So when G is abelian, |Z|= pq so Z = G. Since G is finite and any finite abelian group is a product of its Sylow subgroups G = C_{p} x C_{q}. So we can then see that G would have an element of order p.
Now, so far I have proved that if G is non abelian, our center has to be trivial i.e. |Z| = 1. Using this, the class equation becomes |G| = 1 + \sum |C(x)| (the sum is for the remaining conjugacy classes). From here is where I get stuck...Since the order of G is pq, the sumation on the right hand side will have to sum to pq -1 (but I have no idea if that is relevant).

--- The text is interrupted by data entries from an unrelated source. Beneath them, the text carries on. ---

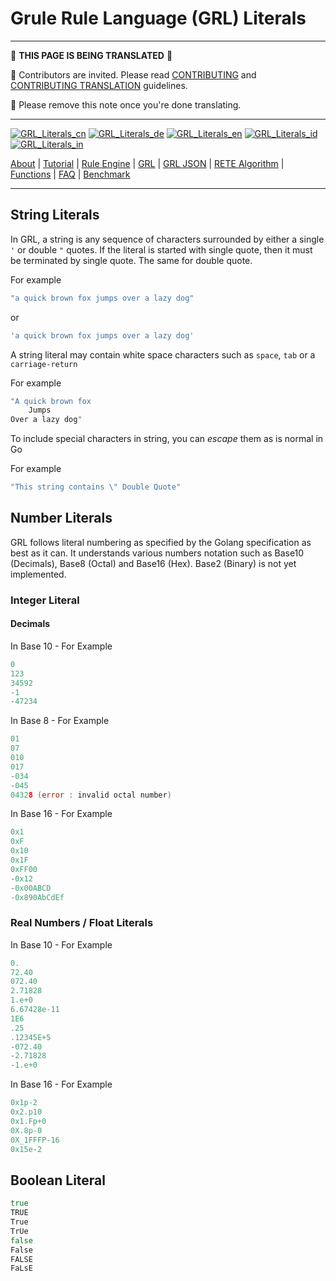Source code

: # Grule Rule Language (GRL) Literals

---

:construction:
__THIS PAGE IS BEING TRANSLATED__
:construction:

:construction_worker: Contributors are invited. Please read [CONTRIBUTING](../../CONTRIBUTING.md) and [CONTRIBUTING TRANSLATION](../CONTRIBUTING_TRANSLATION.md) guidelines.

:vulcan_salute: Please remove this note once you're done translating.

---


[![GRL_Literals_cn](https://github.com/yammadev/flag-icons/blob/master/png/CN.png?raw=true)](../cn/GRL_Literals_cn.md)
[![GRL_Literals_de](https://github.com/yammadev/flag-icons/blob/master/png/DE.png?raw=true)](../de/GRL_Literals_de.md)
[![GRL_Literals_en](https://github.com/yammadev/flag-icons/blob/master/png/GB.png?raw=true)](../en/GRL_Literals_en.md)
[![GRL_Literals_id](https://github.com/yammadev/flag-icons/blob/master/png/ID.png?raw=true)](../id/GRL_Literals_id.md)
[![GRL_Literals_in](https://github.com/yammadev/flag-icons/blob/master/png/IN.png?raw=true)](../in/GRL_Literals_in.md)

[About](About_de.md) | [Tutorial](Tutorial_de.md) | [Rule Engine](RuleEngine_de.md) | [GRL](GRL_de.md) | [GRL JSON](GRL_JSON_de.md) | [RETE Algorithm](RETE_de.md) | [Functions](Function_de.md) | [FAQ](FAQ_de.md) | [Benchmark](Benchmarking_de.md)

---

## String Literals

In GRL, a string is any sequence of characters surrounded by either a single `'` or double `"` quotes.
If the literal is started with single quote, then it must be terminated by single quote. The same for double quote.

For example

```go
"a quick brown fox jumps over a lazy dog"
```

or

```go
'a quick brown fox jumps over a lazy dog'
```

A string literal may contain white space characters such as `space`, `tab` or a
`carriage-return`

For example

```go
"A quick brown fox
    Jumps
Over a lazy dog"
```

To include special characters in string, you can *escape* them as is normal in Go

For example

```go
"This string contains \" Double Quote"
```

## Number Literals

GRL follows literal numbering as specified by the Golang specification as best
as it can. It understands various numbers notation such as
Base10 (Decimals), Base8 (Octal) and Base16 (Hex). Base2 (Binary) is not yet implemented.

### Integer Literal

#### Decimals

In Base 10 - For Example

```go
0
123
34592
-1
-47234
```

In Base 8 - For Example

```go
01
07
010
017
-034
-045
04328 (error : invalid octal number)
```

In Base 16 - For Example

```go
0x1
0xF
0x10
0x1F
0xFF00
-0x12
-0x00ABCD
-0x890AbCdEf
```

### Real Numbers / Float Literals

In Base 10 - For Example

```go
0.
72.40
072.40
2.71828
1.e+0
6.67428e-11
1E6
.25
.12345E+5
-072.40
-2.71828
-1.e+0
```

In Base 16 - For Example

```go
0x1p-2 
0x2.p10
0x1.Fp+0
0X.8p-0
0X_1FFFP-16
0x15e-2
```

## Boolean Literal

```go
true
TRUE
True
TrUe
false
False
FALSE
FaLsE
```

Also, I tried assuming that there wasn't an element of order p. Then, every non trivial element x of G would have to be of order q (since it can't be of order 1, pq, or p and those are our only possible orders which divide the order of the group). From there, I can't quite see where to go from here. I know that every term on the right hand side must divide the order of the group, i.e. pq. So, since the order of the remaining conjugacy classes can't be 1 or pq, they have to be either of order p or order q. If the conjugacy class of x was order q, then the centralizer of any element x would have have to be of order p by the counting formula...We know the centralizer would have to contain the center and the element x of order q.
I feel like I am so close but I am just not seeing it at this point. Help please.